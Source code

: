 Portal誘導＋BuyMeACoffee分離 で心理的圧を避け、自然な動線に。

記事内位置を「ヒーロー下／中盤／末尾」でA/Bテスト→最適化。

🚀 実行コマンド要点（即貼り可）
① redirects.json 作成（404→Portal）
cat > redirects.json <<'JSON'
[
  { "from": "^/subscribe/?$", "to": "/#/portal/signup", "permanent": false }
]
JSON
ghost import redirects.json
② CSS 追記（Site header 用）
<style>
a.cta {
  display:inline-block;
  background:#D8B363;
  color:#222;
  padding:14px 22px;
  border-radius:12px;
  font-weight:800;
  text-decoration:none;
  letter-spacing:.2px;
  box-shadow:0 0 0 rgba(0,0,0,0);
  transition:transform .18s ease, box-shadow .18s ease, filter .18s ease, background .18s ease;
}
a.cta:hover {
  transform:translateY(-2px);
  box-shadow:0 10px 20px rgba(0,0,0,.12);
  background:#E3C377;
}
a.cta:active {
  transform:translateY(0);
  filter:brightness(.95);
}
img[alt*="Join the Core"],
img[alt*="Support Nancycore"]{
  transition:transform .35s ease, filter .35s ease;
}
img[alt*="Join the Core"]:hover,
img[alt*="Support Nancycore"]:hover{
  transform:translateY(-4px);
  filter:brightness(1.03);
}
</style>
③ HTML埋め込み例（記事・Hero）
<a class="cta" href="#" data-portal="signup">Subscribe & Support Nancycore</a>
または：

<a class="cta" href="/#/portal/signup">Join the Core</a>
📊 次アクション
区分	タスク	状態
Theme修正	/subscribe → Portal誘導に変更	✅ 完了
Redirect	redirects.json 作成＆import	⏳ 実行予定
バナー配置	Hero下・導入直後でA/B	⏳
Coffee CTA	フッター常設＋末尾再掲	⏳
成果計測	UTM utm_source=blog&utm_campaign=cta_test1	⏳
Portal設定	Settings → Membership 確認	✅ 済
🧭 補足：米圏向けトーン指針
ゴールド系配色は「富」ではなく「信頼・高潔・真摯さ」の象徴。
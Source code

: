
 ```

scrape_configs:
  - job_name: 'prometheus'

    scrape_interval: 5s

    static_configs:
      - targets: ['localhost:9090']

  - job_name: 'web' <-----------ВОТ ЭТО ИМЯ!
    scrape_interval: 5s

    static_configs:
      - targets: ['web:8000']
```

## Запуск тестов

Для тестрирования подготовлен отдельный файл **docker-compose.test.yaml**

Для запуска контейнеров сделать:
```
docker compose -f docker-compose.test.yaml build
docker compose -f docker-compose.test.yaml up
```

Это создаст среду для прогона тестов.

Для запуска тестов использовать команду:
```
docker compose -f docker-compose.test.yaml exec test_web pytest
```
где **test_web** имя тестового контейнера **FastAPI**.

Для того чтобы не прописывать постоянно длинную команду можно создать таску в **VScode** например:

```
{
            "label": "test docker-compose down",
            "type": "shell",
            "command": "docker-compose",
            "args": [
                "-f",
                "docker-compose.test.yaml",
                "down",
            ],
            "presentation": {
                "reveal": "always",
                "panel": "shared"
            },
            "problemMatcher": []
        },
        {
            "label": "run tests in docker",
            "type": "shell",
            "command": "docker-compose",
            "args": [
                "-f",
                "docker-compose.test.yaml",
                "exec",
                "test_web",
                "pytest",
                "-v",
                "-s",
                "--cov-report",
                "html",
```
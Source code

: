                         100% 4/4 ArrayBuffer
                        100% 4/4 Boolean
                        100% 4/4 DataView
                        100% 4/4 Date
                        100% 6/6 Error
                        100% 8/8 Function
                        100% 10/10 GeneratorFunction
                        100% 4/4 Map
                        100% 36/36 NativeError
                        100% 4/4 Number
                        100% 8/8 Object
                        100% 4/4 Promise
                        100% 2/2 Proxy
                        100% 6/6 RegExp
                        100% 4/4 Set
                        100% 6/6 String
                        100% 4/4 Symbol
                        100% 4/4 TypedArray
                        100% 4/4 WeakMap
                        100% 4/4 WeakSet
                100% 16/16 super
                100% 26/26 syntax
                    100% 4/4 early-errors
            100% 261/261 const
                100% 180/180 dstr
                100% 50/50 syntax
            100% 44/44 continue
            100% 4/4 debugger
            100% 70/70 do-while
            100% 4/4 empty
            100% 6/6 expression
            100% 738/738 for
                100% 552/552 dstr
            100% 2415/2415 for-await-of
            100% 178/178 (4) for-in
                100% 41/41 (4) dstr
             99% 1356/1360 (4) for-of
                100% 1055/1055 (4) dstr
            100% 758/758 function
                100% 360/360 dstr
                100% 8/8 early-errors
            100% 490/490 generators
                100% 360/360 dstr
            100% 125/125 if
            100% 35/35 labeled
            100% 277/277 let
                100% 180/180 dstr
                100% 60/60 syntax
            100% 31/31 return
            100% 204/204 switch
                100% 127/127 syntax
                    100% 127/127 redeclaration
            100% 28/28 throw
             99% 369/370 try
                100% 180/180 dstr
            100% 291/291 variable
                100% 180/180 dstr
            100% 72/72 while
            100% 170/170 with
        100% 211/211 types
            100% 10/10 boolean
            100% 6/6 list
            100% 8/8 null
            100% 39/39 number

**Requirement**
Look over the data and work out how many lines include the word "ease"; reply with the number only.

**Answer to this task**
2